The analyst conducts a test on the basis of a random sample of 30 households, using a 10% significance level, resulting in a sample mean of $589.95. This is normally distributed using a population standard deviation of $65.
Critical Value = ?? 2 decimal places
Statistical Value = ?? 3 decimal places
pvalue = ??
Decision: = ??
Reject or Do Not Reject
Please Provide way, calculations, and sketch.

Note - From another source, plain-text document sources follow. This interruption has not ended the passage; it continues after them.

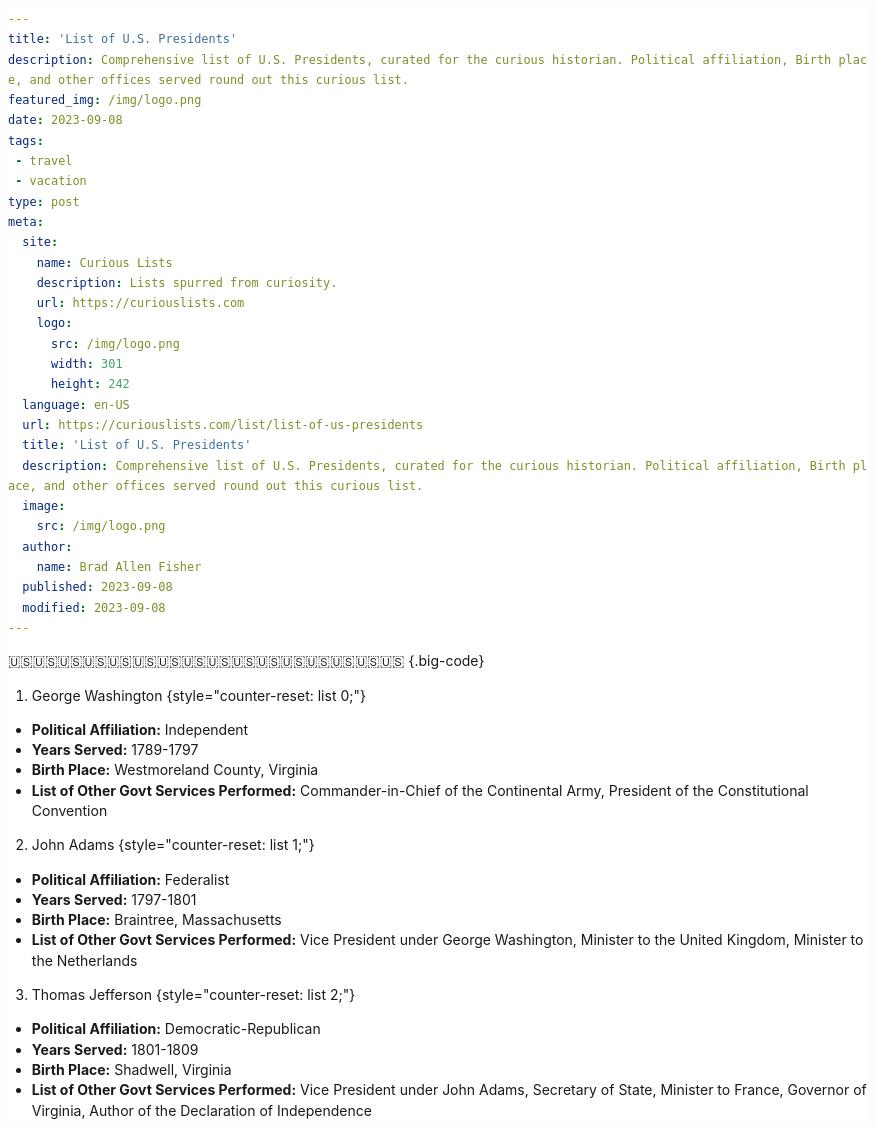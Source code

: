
 ```yaml
---
title: 'List of U.S. Presidents'
description: Comprehensive list of U.S. Presidents, curated for the curious historian. Political affiliation, Birth place, and other offices served round out this curious list.
featured_img: /img/logo.png
date: 2023-09-08
tags:
 - travel
 - vacation
type: post
meta:
  site:
    name: Curious Lists
    description: Lists spurred from curiosity.
    url: https://curiouslists.com
    logo:
      src: /img/logo.png
      width: 301
      height: 242
  language: en-US
  url: https://curiouslists.com/list/list-of-us-presidents
  title: 'List of U.S. Presidents'
  description: Comprehensive list of U.S. Presidents, curated for the curious historian. Political affiliation, Birth place, and other offices served round out this curious list.
  image:
    src: /img/logo.png
  author:
    name: Brad Allen Fisher
  published: 2023-09-08
  modified: 2023-09-08
---
```

🇺🇸🇺🇸🇺🇸🇺🇸🇺🇸🇺🇸🇺🇸🇺🇸🇺🇸🇺🇸🇺🇸🇺🇸🇺🇸🇺🇸🇺🇸🇺🇸 {.big-code}

1. George Washington {style="counter-reset: list 0;"}
  - **Political Affiliation:** Independent
  - **Years Served:** 1789-1797
  - **Birth Place:** Westmoreland County, Virginia
  - **List of Other Govt Services Performed:** Commander-in-Chief of the Continental Army, President of the Constitutional Convention

2. John Adams {style="counter-reset: list 1;"}
  - **Political Affiliation:** Federalist
  - **Years Served:** 1797-1801
  - **Birth Place:** Braintree, Massachusetts
  - **List of Other Govt Services Performed:** Vice President under George Washington, Minister to the United Kingdom, Minister to the Netherlands

3. Thomas Jefferson {style="counter-reset: list 2;"}
  - **Political Affiliation:** Democratic-Republican
  - **Years Served:** 1801-1809
  - **Birth Place:** Shadwell, Virginia
  - **List of Other Govt Services Performed:** Vice President under John Adams, Secretary of State, Minister to France, Governor of Virginia, Author of the Declaration of Independence
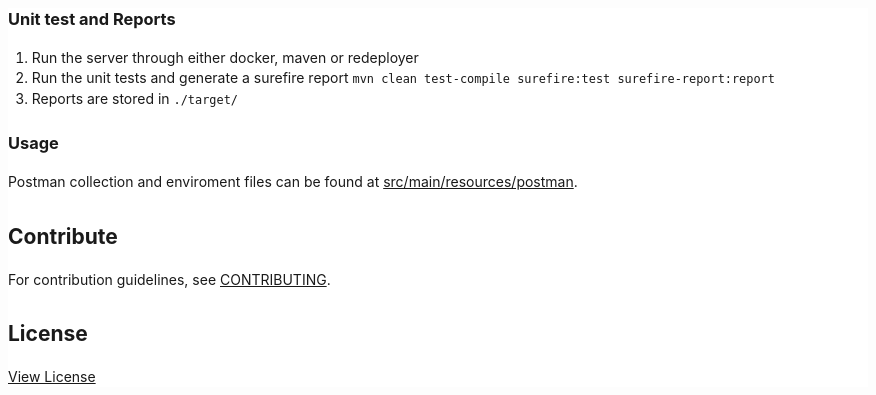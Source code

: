 ### Unit test and Reports
1. Run the server through either docker, maven or redeployer
2. Run the unit tests and generate a surefire report 
   `mvn clean test-compile surefire:test surefire-report:report`
3. Reports are stored in `./target/`

### Usage

Postman collection and enviroment files can be found at [src/main/resources/postman](src/main/resources/postman).

## Contribute
For contribution guidelines, see [CONTRIBUTING](./CONTRIBUTING.md).

## License
[View License](./LICENSE)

And pleaseeee don't answer if you don't know!
Ho: u >= 606.4
h1: u < 606.4 (left tailed)
alpha = 10%
critical value, -z(a) = -z(0.1) = -1.28
test statistic, z = (mean-u)/(sd/sqrt(n))
z = (589.95-606.4)/(65/sqrt(30))
z = -1.386
p-value = P(Z<z)
p-value = P(z<-1.3862)
p-value = NORMSDIST(-1.3862)
p-value = 0.082842921
Decision = With p<0.10, i reject the null
hypothesis at 10% level of significance
there is no sufficient evidence to support the claim that u >=
606.4.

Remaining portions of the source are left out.